Fresh off unveiling a star-studded video with the likes of Lena Dunham and Uzo Aduba, Hillary Clinton has released a new campaign ad that calls out the Republican Party for not doing enough to address economic problems of income inequality and student debt. While Clinton has named names on the campaign trail — Donald Trump mostly — the ad lumps the GOP field as a single entity and claims none of them are going to help you. Which is a smart move to be making at this stage of the election.
With 15 Republicans still in the running, you'd be watching forever if Clinton ran through candidate after candidate. But more likely, it's still too early to be singling out any Republicans. And on top of that, saying your enemy's name is just the same as acknowledging who you think is your biggest competition. Instead, Clinton focuses on what she thinks Republicans will fail to do if they win the White House.
If you work hard, and you do your part, you should be able to get ahead and stay ahead. But the Republicans, they want to go back to letting the super wealthy call the shots. They don't stand up for equal pay for women. They don't support paid family leave. They don't even really support refinancing student debt. We've got to get this economy working for the vast majority of Americans, not just for those at the top. That's what I intend to do as president.

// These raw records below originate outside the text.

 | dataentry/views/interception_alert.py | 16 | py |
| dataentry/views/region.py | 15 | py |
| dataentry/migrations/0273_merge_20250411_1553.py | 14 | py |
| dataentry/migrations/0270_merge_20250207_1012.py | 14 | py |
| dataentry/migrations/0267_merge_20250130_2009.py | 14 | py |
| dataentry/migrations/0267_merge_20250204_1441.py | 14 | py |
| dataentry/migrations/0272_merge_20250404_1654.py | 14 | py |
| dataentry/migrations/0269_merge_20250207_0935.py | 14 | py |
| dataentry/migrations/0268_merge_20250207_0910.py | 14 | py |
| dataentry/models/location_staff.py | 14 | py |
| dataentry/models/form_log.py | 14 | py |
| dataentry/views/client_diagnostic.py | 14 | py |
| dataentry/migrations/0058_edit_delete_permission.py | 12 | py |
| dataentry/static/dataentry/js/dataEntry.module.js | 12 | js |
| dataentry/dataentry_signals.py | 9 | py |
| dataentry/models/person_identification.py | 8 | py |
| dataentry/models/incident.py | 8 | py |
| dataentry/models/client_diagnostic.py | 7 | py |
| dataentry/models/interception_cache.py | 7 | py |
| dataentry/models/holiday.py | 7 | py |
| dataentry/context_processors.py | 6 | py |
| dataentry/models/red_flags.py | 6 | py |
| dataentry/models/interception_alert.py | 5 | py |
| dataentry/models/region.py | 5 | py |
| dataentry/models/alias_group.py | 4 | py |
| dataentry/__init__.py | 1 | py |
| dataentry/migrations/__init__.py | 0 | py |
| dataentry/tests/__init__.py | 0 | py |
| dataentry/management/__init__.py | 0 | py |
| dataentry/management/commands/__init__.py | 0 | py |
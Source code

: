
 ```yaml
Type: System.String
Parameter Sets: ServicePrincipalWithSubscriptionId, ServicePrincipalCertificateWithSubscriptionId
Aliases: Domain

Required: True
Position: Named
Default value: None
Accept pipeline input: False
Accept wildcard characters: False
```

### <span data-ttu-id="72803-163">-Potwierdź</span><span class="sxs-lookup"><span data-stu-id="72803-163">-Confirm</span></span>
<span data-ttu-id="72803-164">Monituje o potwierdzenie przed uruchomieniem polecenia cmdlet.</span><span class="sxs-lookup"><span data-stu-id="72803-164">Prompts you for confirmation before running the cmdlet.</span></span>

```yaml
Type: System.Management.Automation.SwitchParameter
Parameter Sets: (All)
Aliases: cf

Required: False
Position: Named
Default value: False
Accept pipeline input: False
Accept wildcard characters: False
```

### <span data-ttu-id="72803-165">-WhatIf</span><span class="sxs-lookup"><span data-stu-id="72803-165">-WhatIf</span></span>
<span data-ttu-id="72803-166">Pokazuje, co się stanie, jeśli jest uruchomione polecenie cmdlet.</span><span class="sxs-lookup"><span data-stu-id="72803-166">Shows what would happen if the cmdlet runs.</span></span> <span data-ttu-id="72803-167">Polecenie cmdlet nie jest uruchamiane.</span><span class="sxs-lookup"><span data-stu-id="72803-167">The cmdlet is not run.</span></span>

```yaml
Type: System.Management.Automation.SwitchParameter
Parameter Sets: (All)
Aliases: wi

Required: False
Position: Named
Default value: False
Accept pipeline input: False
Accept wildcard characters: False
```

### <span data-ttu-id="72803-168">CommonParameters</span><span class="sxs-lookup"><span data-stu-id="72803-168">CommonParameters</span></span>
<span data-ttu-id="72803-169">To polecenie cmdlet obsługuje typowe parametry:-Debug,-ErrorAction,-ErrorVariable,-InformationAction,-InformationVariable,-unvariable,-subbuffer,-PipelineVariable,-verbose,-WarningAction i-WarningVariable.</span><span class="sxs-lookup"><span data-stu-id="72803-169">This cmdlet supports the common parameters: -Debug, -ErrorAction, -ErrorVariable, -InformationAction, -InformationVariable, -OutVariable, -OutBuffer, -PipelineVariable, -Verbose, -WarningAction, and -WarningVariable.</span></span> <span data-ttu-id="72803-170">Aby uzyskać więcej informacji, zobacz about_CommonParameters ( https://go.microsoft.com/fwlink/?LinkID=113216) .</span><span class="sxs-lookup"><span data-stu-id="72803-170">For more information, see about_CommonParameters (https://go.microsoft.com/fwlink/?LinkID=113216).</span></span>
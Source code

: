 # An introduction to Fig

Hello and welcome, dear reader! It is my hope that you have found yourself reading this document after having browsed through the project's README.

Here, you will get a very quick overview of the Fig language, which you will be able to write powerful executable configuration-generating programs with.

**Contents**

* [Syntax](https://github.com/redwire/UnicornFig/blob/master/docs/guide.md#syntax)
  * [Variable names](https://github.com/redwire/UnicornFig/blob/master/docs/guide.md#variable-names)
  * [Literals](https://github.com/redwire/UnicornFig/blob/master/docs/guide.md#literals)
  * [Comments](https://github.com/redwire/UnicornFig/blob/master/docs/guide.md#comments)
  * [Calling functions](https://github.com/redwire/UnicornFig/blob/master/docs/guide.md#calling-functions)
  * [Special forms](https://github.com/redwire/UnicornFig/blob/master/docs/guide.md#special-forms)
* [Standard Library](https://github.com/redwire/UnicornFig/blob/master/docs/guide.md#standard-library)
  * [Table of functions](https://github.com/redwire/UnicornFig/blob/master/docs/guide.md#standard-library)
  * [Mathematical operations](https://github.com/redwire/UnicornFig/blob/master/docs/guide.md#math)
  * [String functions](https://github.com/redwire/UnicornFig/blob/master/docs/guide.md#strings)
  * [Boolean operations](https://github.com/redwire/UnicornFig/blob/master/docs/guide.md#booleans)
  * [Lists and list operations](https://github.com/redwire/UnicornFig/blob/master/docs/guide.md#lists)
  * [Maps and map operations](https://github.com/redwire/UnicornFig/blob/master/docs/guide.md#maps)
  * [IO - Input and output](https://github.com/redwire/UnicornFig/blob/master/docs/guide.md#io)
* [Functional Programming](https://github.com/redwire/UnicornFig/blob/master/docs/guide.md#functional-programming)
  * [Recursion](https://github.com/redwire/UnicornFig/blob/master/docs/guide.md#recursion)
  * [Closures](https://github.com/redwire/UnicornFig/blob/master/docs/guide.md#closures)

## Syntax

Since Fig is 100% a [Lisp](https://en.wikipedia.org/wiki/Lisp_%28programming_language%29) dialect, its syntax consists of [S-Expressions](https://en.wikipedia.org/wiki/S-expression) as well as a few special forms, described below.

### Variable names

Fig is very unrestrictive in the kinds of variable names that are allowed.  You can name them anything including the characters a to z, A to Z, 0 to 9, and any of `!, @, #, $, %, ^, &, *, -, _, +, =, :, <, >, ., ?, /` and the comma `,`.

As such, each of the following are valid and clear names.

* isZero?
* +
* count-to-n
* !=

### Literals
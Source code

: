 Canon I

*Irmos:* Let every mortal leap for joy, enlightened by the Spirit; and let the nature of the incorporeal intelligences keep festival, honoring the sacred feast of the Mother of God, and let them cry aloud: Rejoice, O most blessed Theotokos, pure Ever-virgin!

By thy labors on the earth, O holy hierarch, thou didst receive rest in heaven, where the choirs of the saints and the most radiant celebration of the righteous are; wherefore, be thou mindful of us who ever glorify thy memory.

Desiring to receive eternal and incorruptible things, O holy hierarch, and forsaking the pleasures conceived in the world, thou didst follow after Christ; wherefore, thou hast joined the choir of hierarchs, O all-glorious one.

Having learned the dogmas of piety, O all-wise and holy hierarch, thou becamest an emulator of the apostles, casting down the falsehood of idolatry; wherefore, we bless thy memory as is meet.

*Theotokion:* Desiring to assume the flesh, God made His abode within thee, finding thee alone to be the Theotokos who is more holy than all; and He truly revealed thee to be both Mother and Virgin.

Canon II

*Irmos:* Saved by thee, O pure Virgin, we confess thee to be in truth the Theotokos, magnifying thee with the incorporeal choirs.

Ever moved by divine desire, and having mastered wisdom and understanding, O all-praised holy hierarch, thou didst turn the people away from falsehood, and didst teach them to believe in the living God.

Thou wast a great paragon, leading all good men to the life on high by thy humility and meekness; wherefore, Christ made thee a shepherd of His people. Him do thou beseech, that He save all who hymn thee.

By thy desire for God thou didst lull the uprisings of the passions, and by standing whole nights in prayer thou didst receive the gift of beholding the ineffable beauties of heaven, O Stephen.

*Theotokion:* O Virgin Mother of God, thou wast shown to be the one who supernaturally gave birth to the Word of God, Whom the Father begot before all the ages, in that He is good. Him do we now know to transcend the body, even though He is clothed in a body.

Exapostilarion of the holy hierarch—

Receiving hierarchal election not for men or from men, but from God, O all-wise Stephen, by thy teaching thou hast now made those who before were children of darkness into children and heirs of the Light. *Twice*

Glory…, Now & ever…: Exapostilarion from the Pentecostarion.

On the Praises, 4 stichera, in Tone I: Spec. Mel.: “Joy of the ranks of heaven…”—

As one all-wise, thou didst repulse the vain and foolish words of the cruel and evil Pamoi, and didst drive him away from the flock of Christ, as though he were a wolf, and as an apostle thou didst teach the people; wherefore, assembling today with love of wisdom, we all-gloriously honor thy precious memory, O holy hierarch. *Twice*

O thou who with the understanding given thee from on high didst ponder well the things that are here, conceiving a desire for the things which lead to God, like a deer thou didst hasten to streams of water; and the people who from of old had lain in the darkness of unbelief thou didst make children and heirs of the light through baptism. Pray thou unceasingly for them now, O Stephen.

So, let's fact check this.
1. "They Don't Stand Up For Equal Pay For Women."
The second GOP debate ran through a gamut of topics, but glaringly missing was any discussion of equal pay for women. Donald Trump has said he likes the idea of equal pay but thinks it's unfair since it's not our "system" if everyone makes the same amount of money. In a Facebook post, Carly Fiorina said the real factor for the gender wage gap is the seniority system, which rewards people who have been with the company longer.
2. "They Don't Support Paid Family Leave."
In March, the Senate passed the Healthy Families Act, which would grant workers seven days paid sick leave under federal law. Every Republican senator running for president — Texas Sen. Ted Cruz, South Carolina Sen. Lindsey Graham, Kentucky Sen. Rand Paul, and Florida Sen. Marco Rubio — voted against the bill. In a video released by his campaign, Cruz says he supports family leave, but he doesn't think the federal government should be in the business of mandating it. Rubio has proposed offering a tax credit to businesses that offer paid family leave.
3. "They Don't Even Really Support Refinancing Student Debt."
Trump, Rubio, and former Florida Gov. Jeb Bush are the few Republicans who spoken out about student loan debt, with comments ranging from reforming the higher education system to changing repayment plans. Rubio, whose own student loans were just recently paid off, has proposed three reform bills aimed at making college more affordable, but none have made it to a congressional vote. So there are definitely some Republican rumblings for alleviating student loan debt, but so far, no candidate has offered a concrete proposal.
I'll grade this campaign video a B+ on truthfulness.